YOUR OBJECTIVE: This task calls for copying each line below that contains "Buffer".

RECORD EXCERPTS:
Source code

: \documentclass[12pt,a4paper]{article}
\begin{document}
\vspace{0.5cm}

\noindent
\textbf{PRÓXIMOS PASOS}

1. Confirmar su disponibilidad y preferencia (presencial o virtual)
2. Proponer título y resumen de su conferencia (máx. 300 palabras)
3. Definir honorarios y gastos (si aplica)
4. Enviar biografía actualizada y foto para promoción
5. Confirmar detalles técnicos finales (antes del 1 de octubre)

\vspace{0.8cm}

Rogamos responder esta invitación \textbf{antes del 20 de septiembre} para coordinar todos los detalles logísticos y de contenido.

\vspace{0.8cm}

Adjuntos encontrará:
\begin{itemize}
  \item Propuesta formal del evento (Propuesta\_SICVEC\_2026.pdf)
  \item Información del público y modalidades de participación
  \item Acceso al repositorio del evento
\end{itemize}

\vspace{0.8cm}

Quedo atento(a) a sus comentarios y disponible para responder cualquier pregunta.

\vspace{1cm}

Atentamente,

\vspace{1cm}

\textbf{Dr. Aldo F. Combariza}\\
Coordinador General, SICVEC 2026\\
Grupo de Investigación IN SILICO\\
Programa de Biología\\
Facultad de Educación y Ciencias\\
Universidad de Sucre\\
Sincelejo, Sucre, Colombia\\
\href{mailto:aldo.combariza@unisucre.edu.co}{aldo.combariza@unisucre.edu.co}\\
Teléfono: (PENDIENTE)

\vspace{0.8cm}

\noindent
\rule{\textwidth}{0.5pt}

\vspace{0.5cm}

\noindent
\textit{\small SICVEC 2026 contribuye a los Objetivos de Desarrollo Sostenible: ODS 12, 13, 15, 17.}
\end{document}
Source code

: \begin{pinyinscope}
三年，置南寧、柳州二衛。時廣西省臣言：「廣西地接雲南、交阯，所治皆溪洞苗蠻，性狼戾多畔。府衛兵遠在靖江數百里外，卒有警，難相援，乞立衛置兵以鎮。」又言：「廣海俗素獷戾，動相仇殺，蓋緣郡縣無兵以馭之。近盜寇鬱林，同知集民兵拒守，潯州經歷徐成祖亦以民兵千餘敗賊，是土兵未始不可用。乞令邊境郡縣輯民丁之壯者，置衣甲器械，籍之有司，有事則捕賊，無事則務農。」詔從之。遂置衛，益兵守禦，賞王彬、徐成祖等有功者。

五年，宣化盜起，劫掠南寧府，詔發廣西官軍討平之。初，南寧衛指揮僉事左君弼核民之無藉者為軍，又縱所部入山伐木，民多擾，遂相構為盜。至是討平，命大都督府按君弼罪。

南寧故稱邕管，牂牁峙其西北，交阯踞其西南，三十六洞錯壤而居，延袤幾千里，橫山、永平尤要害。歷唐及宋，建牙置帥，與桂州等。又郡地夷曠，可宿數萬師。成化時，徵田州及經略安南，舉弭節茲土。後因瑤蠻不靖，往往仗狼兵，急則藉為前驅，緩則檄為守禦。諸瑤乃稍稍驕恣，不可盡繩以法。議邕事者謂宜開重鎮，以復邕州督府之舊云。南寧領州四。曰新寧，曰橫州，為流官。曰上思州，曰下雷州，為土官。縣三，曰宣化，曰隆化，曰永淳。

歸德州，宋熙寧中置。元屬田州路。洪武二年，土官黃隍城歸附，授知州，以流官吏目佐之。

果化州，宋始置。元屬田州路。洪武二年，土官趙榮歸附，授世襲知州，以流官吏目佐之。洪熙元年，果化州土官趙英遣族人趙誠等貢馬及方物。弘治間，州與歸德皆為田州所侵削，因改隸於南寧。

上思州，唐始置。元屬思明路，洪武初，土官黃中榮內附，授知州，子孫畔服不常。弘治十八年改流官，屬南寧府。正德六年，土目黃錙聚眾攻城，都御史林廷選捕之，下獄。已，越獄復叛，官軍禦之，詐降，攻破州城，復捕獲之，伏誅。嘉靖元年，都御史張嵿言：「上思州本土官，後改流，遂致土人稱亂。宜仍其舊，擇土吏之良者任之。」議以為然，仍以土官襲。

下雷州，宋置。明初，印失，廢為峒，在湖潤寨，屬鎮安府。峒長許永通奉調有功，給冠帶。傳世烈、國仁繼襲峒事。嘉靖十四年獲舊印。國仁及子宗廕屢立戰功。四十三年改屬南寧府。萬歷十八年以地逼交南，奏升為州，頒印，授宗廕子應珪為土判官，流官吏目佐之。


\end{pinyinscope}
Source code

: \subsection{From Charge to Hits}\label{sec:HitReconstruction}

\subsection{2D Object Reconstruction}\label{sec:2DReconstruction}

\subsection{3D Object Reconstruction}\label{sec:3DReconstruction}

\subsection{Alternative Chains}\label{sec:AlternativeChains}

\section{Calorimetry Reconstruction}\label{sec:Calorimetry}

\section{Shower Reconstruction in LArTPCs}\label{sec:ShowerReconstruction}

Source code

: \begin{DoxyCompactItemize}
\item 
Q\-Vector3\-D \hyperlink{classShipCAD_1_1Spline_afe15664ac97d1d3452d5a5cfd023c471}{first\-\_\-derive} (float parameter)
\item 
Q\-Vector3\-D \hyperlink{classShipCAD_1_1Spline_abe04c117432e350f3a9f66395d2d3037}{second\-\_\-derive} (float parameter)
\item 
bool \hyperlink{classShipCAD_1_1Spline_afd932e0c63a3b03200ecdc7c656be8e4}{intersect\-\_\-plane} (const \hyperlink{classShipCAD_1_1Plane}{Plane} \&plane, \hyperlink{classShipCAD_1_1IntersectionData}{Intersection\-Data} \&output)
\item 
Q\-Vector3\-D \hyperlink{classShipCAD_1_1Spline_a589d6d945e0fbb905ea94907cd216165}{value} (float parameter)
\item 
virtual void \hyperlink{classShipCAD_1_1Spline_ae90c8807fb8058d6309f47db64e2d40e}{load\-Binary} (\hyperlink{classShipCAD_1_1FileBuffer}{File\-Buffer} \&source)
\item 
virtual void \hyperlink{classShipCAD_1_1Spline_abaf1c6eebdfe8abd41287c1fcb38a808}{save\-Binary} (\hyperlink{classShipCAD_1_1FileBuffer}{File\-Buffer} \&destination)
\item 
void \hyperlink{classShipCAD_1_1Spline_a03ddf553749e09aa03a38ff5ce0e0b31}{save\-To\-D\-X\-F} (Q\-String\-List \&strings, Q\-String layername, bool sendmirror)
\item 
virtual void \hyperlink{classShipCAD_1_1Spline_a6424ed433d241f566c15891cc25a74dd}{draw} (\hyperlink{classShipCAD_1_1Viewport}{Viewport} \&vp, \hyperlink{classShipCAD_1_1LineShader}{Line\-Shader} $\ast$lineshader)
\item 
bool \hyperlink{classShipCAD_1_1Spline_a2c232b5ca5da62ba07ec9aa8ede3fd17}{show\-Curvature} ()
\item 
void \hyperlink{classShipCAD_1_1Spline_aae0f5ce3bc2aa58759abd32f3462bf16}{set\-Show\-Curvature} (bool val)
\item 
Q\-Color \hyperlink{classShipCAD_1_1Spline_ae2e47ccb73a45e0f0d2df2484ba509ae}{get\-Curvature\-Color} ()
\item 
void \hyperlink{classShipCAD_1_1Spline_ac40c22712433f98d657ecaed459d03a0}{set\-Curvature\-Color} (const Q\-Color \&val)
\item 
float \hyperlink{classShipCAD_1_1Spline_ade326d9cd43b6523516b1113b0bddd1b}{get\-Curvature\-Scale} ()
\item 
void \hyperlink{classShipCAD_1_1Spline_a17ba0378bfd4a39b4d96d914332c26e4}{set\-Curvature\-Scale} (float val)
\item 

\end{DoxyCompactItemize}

ANSWER TO THE PROBLEM:
virtual void \hyperlink{classShipCAD_1_1Spline_ae90c8807fb8058d6309f47db64e2d40e}{load\-Binary} (\hyperlink{classShipCAD_1_1FileBuffer}{File\-Buffer} \&source)
virtual void \hyperlink{classShipCAD_1_1Spline_abaf1c6eebdfe8abd41287c1fcb38a808}{save\-Binary} (\hyperlink{classShipCAD_1_1FileBuffer}{File\-Buffer} \&destination)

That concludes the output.